A limitation of using cadaveric heads is the absence of cerebrospinal fluid and intracranial pressure, and the presence of air pockets in the cranial vault, which may alter the applied internal cranial vault boundary condition and change the structural response of the head, compared to the in vivo response. In this study, the cranial vault was effectively sealed by the PETG mount and PMMA, whereas in vivo fluid and neural tissue can displace through the foramen magnum. These differences in cranial vault content, pressure and sealing, likely alter the internal boundary condition of the ex vivo head compared to in vivo. This may affect skull deformation response, but to our knowledge no studies have specifically measured these effects. By leaving the intracranial contents intact, and not adding other fluid, gel or solid materials, our techniques are consistent with most studies that have measured human head stiffness [27].
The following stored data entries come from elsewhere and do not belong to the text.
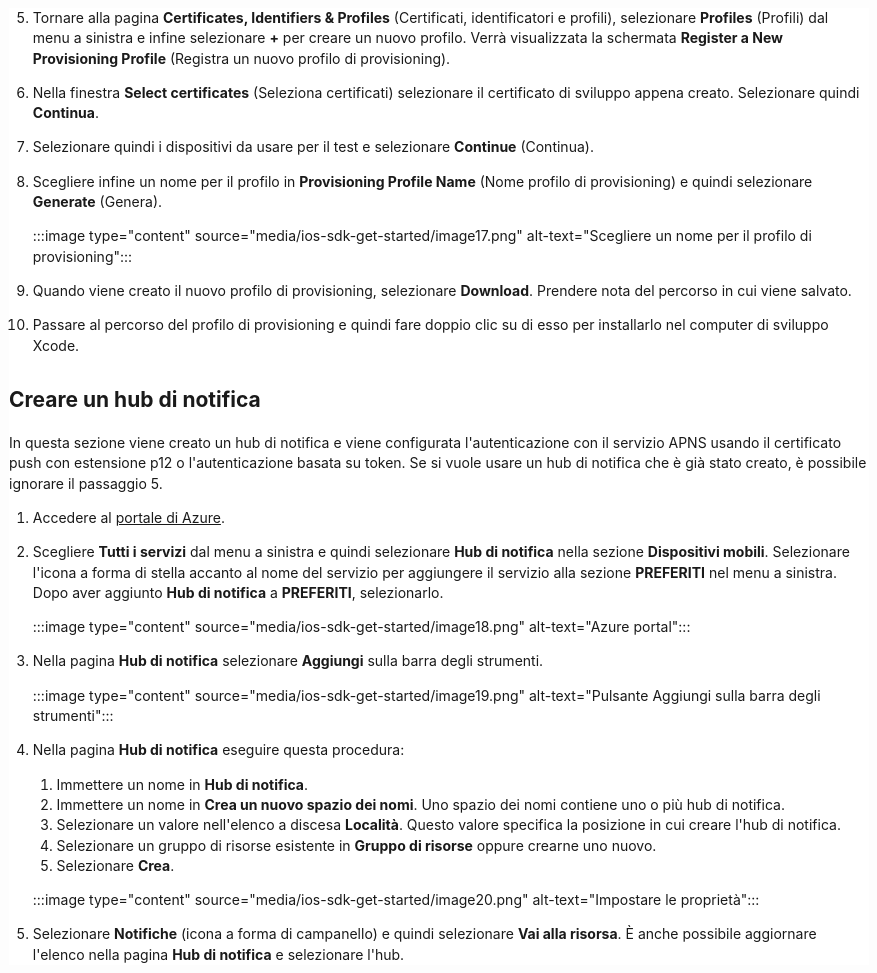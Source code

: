 5. Tornare alla pagina **Certificates, Identifiers & Profiles** (Certificati, identificatori e profili), selezionare **Profiles** (Profili) dal menu a sinistra e infine selezionare **+** per creare un nuovo profilo. Verrà visualizzata la schermata **Register a New Provisioning Profile** (Registra un nuovo profilo di provisioning).

6. Nella finestra **Select certificates** (Seleziona certificati) selezionare il certificato di sviluppo appena creato. Selezionare quindi **Continua**.

7. Selezionare quindi i dispositivi da usare per il test e selezionare **Continue** (Continua).

8. Scegliere infine un nome per il profilo in **Provisioning Profile Name** (Nome profilo di provisioning) e quindi selezionare **Generate** (Genera).

   :::image type="content" source="media/ios-sdk-get-started/image17.png" alt-text="Scegliere un nome per il profilo di provisioning":::

9. Quando viene creato il nuovo profilo di provisioning, selezionare **Download**. Prendere nota del percorso in cui viene salvato.

10. Passare al percorso del profilo di provisioning e quindi fare doppio clic su di esso per installarlo nel computer di sviluppo Xcode.

## <a name="create-a-notification-hub"></a>Creare un hub di notifica

In questa sezione viene creato un hub di notifica e viene configurata l'autenticazione con il servizio APNS usando il certificato push con estensione p12 o l'autenticazione basata su token. Se si vuole usare un hub di notifica che è già stato creato, è possibile ignorare il passaggio 5.

1. Accedere al [portale di Azure](https://portal.azure.com/).

2. Scegliere **Tutti i servizi** dal menu a sinistra e quindi selezionare **Hub di notifica** nella sezione **Dispositivi mobili**. Selezionare l'icona a forma di stella accanto al nome del servizio per aggiungere il servizio alla sezione **PREFERITI** nel menu a sinistra. Dopo aver aggiunto **Hub di notifica** a **PREFERITI**, selezionarlo.

   :::image type="content" source="media/ios-sdk-get-started/image18.png" alt-text="Azure portal":::

3. Nella pagina **Hub di notifica** selezionare **Aggiungi** sulla barra degli strumenti.

   :::image type="content" source="media/ios-sdk-get-started/image19.png" alt-text="Pulsante Aggiungi sulla barra degli strumenti":::

4. Nella pagina **Hub di notifica** eseguire questa procedura:

   1. Immettere un nome in **Hub di notifica**.
   2. Immettere un nome in **Crea un nuovo spazio dei nomi**. Uno spazio dei nomi contiene uno o più hub di notifica.
   3. Selezionare un valore nell'elenco a discesa **Località**. Questo valore specifica la posizione in cui creare l'hub di notifica.
   4. Selezionare un gruppo di risorse esistente in **Gruppo di risorse** oppure crearne uno nuovo.
   5. Selezionare **Crea**.

   :::image type="content" source="media/ios-sdk-get-started/image20.png" alt-text="Impostare le proprietà":::

5. Selezionare **Notifiche** (icona a forma di campanello) e quindi selezionare **Vai alla risorsa**. È anche possibile aggiornare l'elenco nella pagina **Hub di notifica** e selezionare l'hub.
The PETG mount, which was necessary to apply neck-end boundary conditions at the occiput, was not infinitely stiffer than the heads and may have contributed to the force-deformation response reported for the isolated cadaveric heads. If the measured stiffness is assumed to result from the combined stiffness of two springs (head and mount) in series, then it was estimated that the isolated stiffness of the head would increase by less than 11% of the mean stiffness for each impact velocity (Supplementary Methods).

The current study provides the structural response of the head when subjected to superior-inferior impacts by a 16 kg carriage with a flat impactor plate, at 1, 2 and 3 m/s. Impact velocity influenced peak force, deformation at peak force, stiffness and absorbed energy, as well as the presence of skull base fractures. These data can be used to develop surrogate head models with biofidelic responses to head-first impacts. Future work may investigate the underlying mechanisms of the observed bilinear force-deformation response and the production of skull base fractures with appropriate loading damping that replicates the loads transferred through the cervical spine during a head-first impact.